Exercise instructions » Return all the data verbatim but without images.

Given data »

★ ★ ★ ★

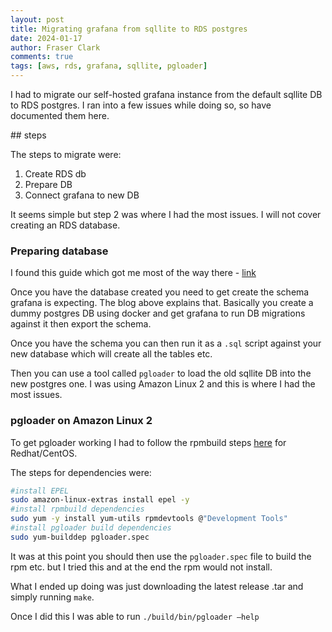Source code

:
 ```yaml
---
layout: post
title: Migrating grafana from sqllite to RDS postgres
date: 2024-01-17
author: Fraser Clark
comments: true
tags: [aws, rds, grafana, sqllite, pgloader]
---
```


I had to migrate our self-hosted grafana instance from the default sqllite DB to RDS postgres.
I ran into a few issues while doing so, so have documented them here.


## steps 

The steps to migrate were:

1. Create RDS db
2. Prepare DB
3. Connect grafana to new DB

It seems simple but step 2 was where I had the most issues.
I will not cover creating an RDS database.

### Preparing database

I found this guide which got me most of the way there - [link](https://polyglot.jamie.ly/programming/2019/07/01/grafana-sqlite-to-postgres.html)

Once you have the database created you need to get create the schema grafana is expecting. The blog above explains that. Basically you create a dummy postgres DB using docker and get grafana to run DB migrations against it then export the schema.

Once you have the schema you can then run it as a `.sql` script against your new database which will create all the tables etc.

Then you can use a tool called `pgloader` to load the old sqllite DB into the new postgres one.
I was using Amazon Linux 2 and this is where I had the most issues.

### pgloader on Amazon Linux 2

To get pgloader working I had to follow the rpmbuild steps [here](https://github.com/dimitri/pgloader/blob/master/INSTALL.md) for Redhat/CentOS.

The steps for dependencies were:
```bash
#install EPEL
sudo amazon-linux-extras install epel -y
#install rpmbuild dependencies
sudo yum -y install yum-utils rpmdevtools @"Development Tools"
#install pgloader build dependencies
sudo yum-builddep pgloader.spec
```
It was at this point you should then use the `pgloader.spec` file to build the rpm etc. but I tried this and at the end the rpm would not install.

What I ended up doing was just downloading the latest release .tar and simply running `make`.

Once I did this I was able to run `./build/bin/pgloader –help`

★ ★ ★ ★

Written response »
Source code

:
 ```yaml
---
layout: post
title: Migrating grafana from sqllite to RDS postgres
date: 2024-01-17
author: Fraser Clark
comments: true
tags: [aws, rds, grafana, sqllite, pgloader]
---
```


I had to migrate our self-hosted grafana instance from the default sqllite DB to RDS postgres.
I ran into a few issues while doing so, so have documented them here.


## steps 

The steps to migrate were:

1. Create RDS db
2. Prepare DB
3. Connect grafana to new DB

It seems simple but step 2 was where I had the most issues.
I will not cover creating an RDS database.

### Preparing database

I found this guide which got me most of the way there - [link](https://polyglot.jamie.ly/programming/2019/07/01/grafana-sqlite-to-postgres.html)

Once you have the database created you need to get create the schema grafana is expecting. The blog above explains that. Basically you create a dummy postgres DB using docker and get grafana to run DB migrations against it then export the schema.

Once you have the schema you can then run it as a `.sql` script against your new database which will create all the tables etc.

Then you can use a tool called `pgloader` to load the old sqllite DB into the new postgres one.
I was using Amazon Linux 2 and this is where I had the most issues.

### pgloader on Amazon Linux 2

To get pgloader working I had to follow the rpmbuild steps [here](https://github.com/dimitri/pgloader/blob/master/INSTALL.md) for Redhat/CentOS.

The steps for dependencies were:
```bash
#install EPEL
sudo amazon-linux-extras install epel -y
#install rpmbuild dependencies
sudo yum -y install yum-utils rpmdevtools @"Development Tools"
#install pgloader build dependencies
sudo yum-builddep pgloader.spec
```
It was at this point you should then use the `pgloader.spec` file to build the rpm etc. but I tried this and at the end the rpm would not install.

What I ended up doing was just downloading the latest release .tar and simply running `make`.

Once I did this I was able to run `./build/bin/pgloader –help`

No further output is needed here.